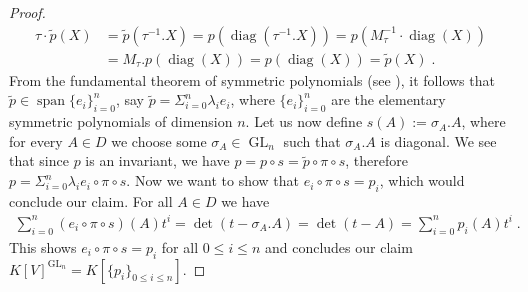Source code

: \begin{proof}
\begin{equation*}
\begin{aligned}
      \tau\cdot \tilde{p} (X)
      &= \tilde{p} (\tau^{-1}.X)
      = p ( \operatorname{diag}(\tau^{-1}.X))
      = p( M_\tau^{-1} \cdot \operatorname{diag} (X)) \\
      &= M_\tau . p (\operatorname{diag}(X))
      = p (\operatorname{diag}(X))
      = \tilde{p} (X) \; .
    \end{aligned} 
  \end{equation*}
  From the fundamental theorem of symmetric polynomials (see \cite[p.~164]{Bos13}), it follows that $\tilde{p} \in \operatorname{span}\{e_i\}_{i=0}^n$, say $\tilde{p} = \Sigma_{i=0}^n \lambda_i e_i$, where $\{ e_i \}_{i=0}^n$ are the elementary symmetric polynomials of dimension $n$.
  Let us now define $s(A) := \sigma_A .A$, where for every $A \in D$ we choose some $\sigma_A \in \operatorname{GL}_n$ such that $\sigma_A .A$ is diagonal.
  We see that since $p$ is an invariant, we have $p = p \circ s = \tilde{p} \circ \pi \circ s$, therefore \linebreak$p = \Sigma_{i=0}^n \lambda_i e_i \circ \pi \circ s$.
  Now we want to show that $e_i \circ \pi \circ s = p_i$, which would conclude our claim.
  For all $A\in D$ we have
  \begin{equation*}
    \begin{aligned}
      \sum_{i=0}^n (e_i \circ \pi \circ s)(A)t^i
      =\operatorname{det}(t-\sigma_A.A)
      =\operatorname{det}(t-A)
      =\sum_{i=0}^n p_i(A)t^i \; .
    \end{aligned}
  \end{equation*}
  This shows $e_i \circ \pi \circ s = p_i$ for all $0\leq i \leq n$ and concludes our claim \linebreak$K[V]^{\operatorname{GL}_n} = K[\{p_i\}_{0\leq i\leq n}]$.
\end{proof}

◆ What the exercise asks ◆
The word "claim" is the filter: copy every line of the listing above that contains it.

◆ Written reply ◆
  Now we want to show that $e_i \circ \pi \circ s = p_i$, which would conclude our claim.
  This shows $e_i \circ \pi \circ s = p_i$ for all $0\leq i \leq n$ and concludes our claim \linebreak$K[V]^{\operatorname{GL}_n} = K[\{p_i\}_{0\leq i\leq n}]$.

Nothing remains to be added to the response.